How do CSS cubic-bezier curves relate to JavaScript animation libraries?
Animation libraries like GSAP (GreenSock), Framer Motion, and Motion One all use Bezier curve mathematics internally to compute their easing functions. GSAP's Power1, Power2, and Power3 ease families are polynomial approximations of Bezier curves of increasing steepness. Framer Motion's spring() easing system is a physics simulation that can be expressed as an approximated cubic-bezier for CSS transitions. Because these libraries operate in JavaScript and animate DOM properties using requestAnimationFrame, they have full access to the same curve mathematics but can also apply time-varying easings and spring physics that pure CSS transitions cannot express.
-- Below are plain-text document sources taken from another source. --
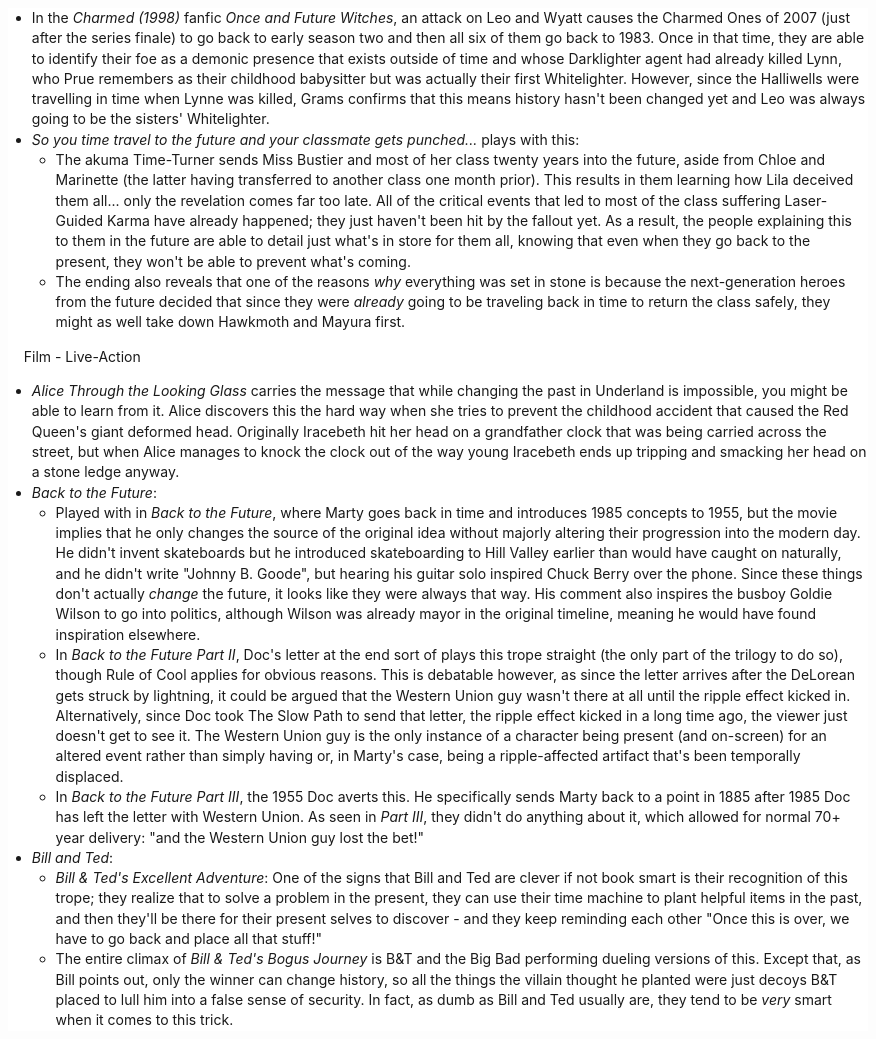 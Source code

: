 -   In the _Charmed (1998)_ fanfic _Once and Future Witches_, an attack on Leo and Wyatt causes the Charmed Ones of 2007 (just after the series finale) to go back to early season two and then all six of them go back to 1983. Once in that time, they are able to identify their foe as a demonic presence that exists outside of time and whose Darklighter agent had already killed Lynn, who Prue remembers as their childhood babysitter but was actually their first Whitelighter. However, since the Halliwells were travelling in time when Lynne was killed, Grams confirms that this means history hasn't been changed yet and Leo was always going to be the sisters' Whitelighter.
-   _So you time travel to the future and your classmate gets punched..._ plays with this:
    -   The akuma Time-Turner sends Miss Bustier and most of her class twenty years into the future, aside from Chloe and Marinette (the latter having transferred to another class one month prior). This results in them learning how Lila deceived them all... only the revelation comes far too late. All of the critical events that led to most of the class suffering Laser-Guided Karma have already happened; they just haven't been hit by the fallout yet. As a result, the people explaining this to them in the future are able to detail just what's in store for them all, knowing that even when they go back to the present, they won't be able to prevent what's coming.
    -   The ending also reveals that one of the reasons _why_ everything was set in stone is because the next-generation heroes from the future decided that since they were _already_ going to be traveling back in time to return the class safely, they might as well take down Hawkmoth and Mayura first.

    Film - Live-Action 

-   _Alice Through the Looking Glass_ carries the message that while changing the past in Underland is impossible, you might be able to learn from it. Alice discovers this the hard way when she tries to prevent the childhood accident that caused the Red Queen's giant deformed head. Originally Iracebeth hit her head on a grandfather clock that was being carried across the street, but when Alice manages to knock the clock out of the way young Iracebeth ends up tripping and smacking her head on a stone ledge anyway.
-   _Back to the Future_:
    -   Played with in _Back to the Future_, where Marty goes back in time and introduces 1985 concepts to 1955, but the movie implies that he only changes the source of the original idea without majorly altering their progression into the modern day. He didn't invent skateboards but he introduced skateboarding to Hill Valley earlier than would have caught on naturally, and he didn't write "Johnny B. Goode", but hearing his guitar solo inspired Chuck Berry over the phone. Since these things don't actually _change_ the future, it looks like they were always that way. His comment also inspires the busboy Goldie Wilson to go into politics, although Wilson was already mayor in the original timeline, meaning he would have found inspiration elsewhere.
    -   In _Back to the Future Part II_, Doc's letter at the end sort of plays this trope straight (the only part of the trilogy to do so), though Rule of Cool applies for obvious reasons. This is debatable however, as since the letter arrives after the DeLorean gets struck by lightning, it could be argued that the Western Union guy wasn't there at all until the ripple effect kicked in. Alternatively, since Doc took The Slow Path to send that letter, the ripple effect kicked in a long time ago, the viewer just doesn't get to see it. The Western Union guy is the only instance of a character being present (and on-screen) for an altered event rather than simply having or, in Marty's case, being a ripple-affected artifact that's been temporally displaced.
    -   In _Back to the Future Part III_, the 1955 Doc averts this. He specifically sends Marty back to a point in 1885 after 1985 Doc has left the letter with Western Union. As seen in _Part III_, they didn't do anything about it, which allowed for normal 70+ year delivery: "and the Western Union guy lost the bet!"
-   _Bill and Ted_:
    -   _Bill & Ted's Excellent Adventure_: One of the signs that Bill and Ted are clever if not book smart is their recognition of this trope; they realize that to solve a problem in the present, they can use their time machine to plant helpful items in the past, and then they'll be there for their present selves to discover - and they keep reminding each other "Once this is over, we have to go back and place all that stuff!"
    -   The entire climax of _Bill & Ted's Bogus Journey_ is B&T and the Big Bad performing dueling versions of this. Except that, as Bill points out, only the winner can change history, so all the things the villain thought he planted were just decoys B&T placed to lull him into a false sense of security. In fact, as dumb as Bill and Ted usually are, they tend to be _very_ smart when it comes to this trick.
What is the difference between transition-timing-function and animation-timing-function in CSS?
Both properties accept the same cubic-bezier() value and apply it to the animated property's progress over time. However, they operate in distinct contexts. transition-timing-function applies to CSS transitions triggered by property value changes (via class toggles or JavaScript style updates), and the easing is applied once per transition. animation-timing-function applies per iteration of a @keyframes animation, controlling the speed curve within each keyframe interval — not across the entire animation duration. This distinction matters for multi-keyframe animations: setting a cubic-bezier on animation-timing-function means the curve is applied independently between each adjacent pair of keyframes.
What is the CSS linear() function introduced in 2023?
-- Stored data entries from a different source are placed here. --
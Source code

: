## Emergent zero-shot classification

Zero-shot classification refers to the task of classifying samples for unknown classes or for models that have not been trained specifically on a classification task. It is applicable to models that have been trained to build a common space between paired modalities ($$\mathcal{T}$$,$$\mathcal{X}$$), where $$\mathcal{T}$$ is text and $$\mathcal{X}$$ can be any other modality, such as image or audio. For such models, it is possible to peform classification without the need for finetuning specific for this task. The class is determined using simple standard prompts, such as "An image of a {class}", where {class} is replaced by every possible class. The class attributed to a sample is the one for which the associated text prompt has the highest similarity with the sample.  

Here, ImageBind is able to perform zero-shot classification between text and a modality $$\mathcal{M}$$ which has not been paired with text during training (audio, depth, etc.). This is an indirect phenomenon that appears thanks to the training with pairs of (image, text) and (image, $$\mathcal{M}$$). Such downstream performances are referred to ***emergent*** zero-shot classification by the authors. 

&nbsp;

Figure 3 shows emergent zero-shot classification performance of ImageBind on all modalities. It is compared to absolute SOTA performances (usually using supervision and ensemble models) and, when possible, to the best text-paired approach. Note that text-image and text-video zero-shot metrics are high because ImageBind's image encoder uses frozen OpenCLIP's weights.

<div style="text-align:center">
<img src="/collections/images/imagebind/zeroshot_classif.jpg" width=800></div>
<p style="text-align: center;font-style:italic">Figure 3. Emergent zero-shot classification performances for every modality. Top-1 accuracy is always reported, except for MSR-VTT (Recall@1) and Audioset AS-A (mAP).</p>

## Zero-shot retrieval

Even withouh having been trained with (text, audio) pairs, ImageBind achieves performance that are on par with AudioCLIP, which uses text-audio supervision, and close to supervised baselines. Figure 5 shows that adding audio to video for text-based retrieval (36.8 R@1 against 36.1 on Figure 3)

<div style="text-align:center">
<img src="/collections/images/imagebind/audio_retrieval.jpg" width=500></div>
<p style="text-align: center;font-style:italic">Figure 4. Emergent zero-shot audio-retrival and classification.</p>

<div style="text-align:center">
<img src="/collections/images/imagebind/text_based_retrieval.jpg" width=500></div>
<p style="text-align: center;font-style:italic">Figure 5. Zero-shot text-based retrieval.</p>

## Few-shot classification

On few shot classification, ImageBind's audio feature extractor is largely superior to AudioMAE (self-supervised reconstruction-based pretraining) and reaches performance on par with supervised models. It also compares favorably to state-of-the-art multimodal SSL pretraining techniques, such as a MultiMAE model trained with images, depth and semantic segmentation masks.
The CSS linear() function, now supported in Chrome 113+, Firefox 112+, and Safari 17.2+, is a new timing function that accepts multiple stop points to define arbitrary easing curves with sharp turns, step-like behavior, and physically simulated spring effects — all impossible with a single cubic-bezier. Unlike cubic-bezier() which only supports smooth S-curves, linear() takes a series of output values at optional time positions (e.g., linear(0, 0.5 25%, 1 75%)) allowing stepwise, bounce, and complex spring physics to be expressed natively in CSS without JavaScript. The Jake Archibald linear() generator is the primary tool for creating these new easing specifications.